Data:
------------------------------------

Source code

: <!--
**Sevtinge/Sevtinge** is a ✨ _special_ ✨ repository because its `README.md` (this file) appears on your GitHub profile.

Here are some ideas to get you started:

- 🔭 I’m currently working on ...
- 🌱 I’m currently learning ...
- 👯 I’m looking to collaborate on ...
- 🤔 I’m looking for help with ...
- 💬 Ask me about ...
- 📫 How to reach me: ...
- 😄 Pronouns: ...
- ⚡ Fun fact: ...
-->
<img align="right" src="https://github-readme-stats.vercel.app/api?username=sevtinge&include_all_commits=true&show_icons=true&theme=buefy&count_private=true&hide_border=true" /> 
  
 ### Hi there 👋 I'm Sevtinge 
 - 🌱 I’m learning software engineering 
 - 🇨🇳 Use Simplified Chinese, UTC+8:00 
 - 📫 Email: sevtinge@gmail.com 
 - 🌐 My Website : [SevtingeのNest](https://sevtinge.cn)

------------------------------------

About this exercise: Reproduce each line from the records that contains the word "currently".

Response to the task:
- 🔭 I’m currently working on ...
- 🌱 I’m currently learning ...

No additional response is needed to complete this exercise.